Collected data
--- --- ---
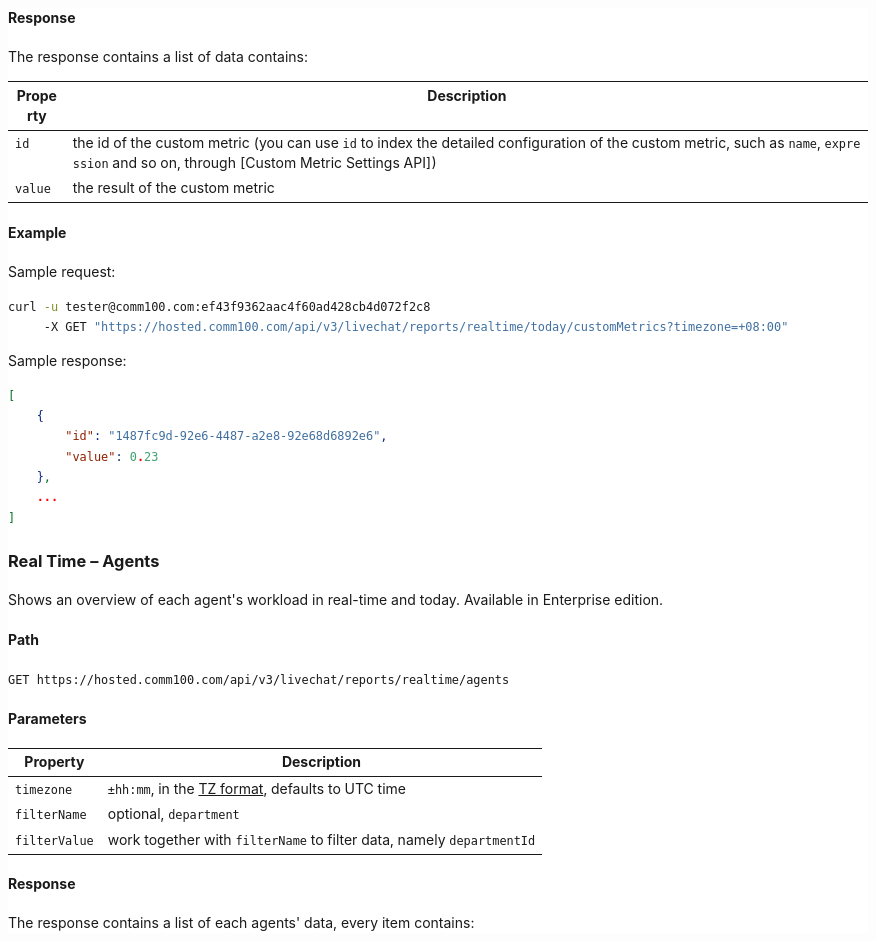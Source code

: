 #### Response

The response contains a list of data contains:

| Property | Description
| --- | ---
| `id` | the id of the custom metric (you can use `id` to index the detailed configuration of the custom metric, such as `name`, `expression` and so on, through [Custom Metric Settings API])
| `value` | the result of the custom metric

#### Example

Sample request:

```bash
curl -u tester@comm100.com:ef43f9362aac4f60ad428cb4d072f2c8  
     -X GET "https://hosted.comm100.com/api/v3/livechat/reports/realtime/today/customMetrics?timezone=+08:00"
```

Sample response:

```json
[
    {
        "id": "1487fc9d-92e6-4487-a2e8-92e68d6892e6",
        "value": 0.23
    },
    ...
]
```

### Real Time – Agents

Shows an overview of each agent's workload in real-time and today. Available in Enterprise edition.

#### Path

```bash
GET https://hosted.comm100.com/api/v3/livechat/reports/realtime/agents
```

#### Parameters

| Property | Description
| --- | ---
| `timezone` | `±hh:mm`, in the [TZ format](https://en.wikipedia.org/wiki/List_of_tz_database_time_zones), defaults to UTC time
| `filterName` | optional, `department`
| `filterValue` | work together with `filterName` to filter data, namely `departmentId`

#### Response

The response contains a list of each agents' data, every item contains:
--- --- ---
ASSIGNMENT
All of the data above should be quoted exactly, except for the pictures.

SOLVED PROBLEM
Source code

: #### Response

The response contains a list of data contains:

| Property | Description
| --- | ---
| `id` | the id of the custom metric (you can use `id` to index the detailed configuration of the custom metric, such as `name`, `expression` and so on, through [Custom Metric Settings API])
| `value` | the result of the custom metric

#### Example

Sample request:

```bash
curl -u tester@comm100.com:ef43f9362aac4f60ad428cb4d072f2c8  
     -X GET "https://hosted.comm100.com/api/v3/livechat/reports/realtime/today/customMetrics?timezone=+08:00"
```

Sample response:

```json
[
    {
        "id": "1487fc9d-92e6-4487-a2e8-92e68d6892e6",
        "value": 0.23
    },
    ...
]
```

### Real Time – Agents

Shows an overview of each agent's workload in real-time and today. Available in Enterprise edition.

#### Path

```bash
GET https://hosted.comm100.com/api/v3/livechat/reports/realtime/agents
```

#### Parameters

| Property | Description
| --- | ---
| `timezone` | `±hh:mm`, in the [TZ format](https://en.wikipedia.org/wiki/List_of_tz_database_time_zones), defaults to UTC time
| `filterName` | optional, `department`
| `filterValue` | work together with `filterName` to filter data, namely `departmentId`

#### Response

The response contains a list of each agents' data, every item contains:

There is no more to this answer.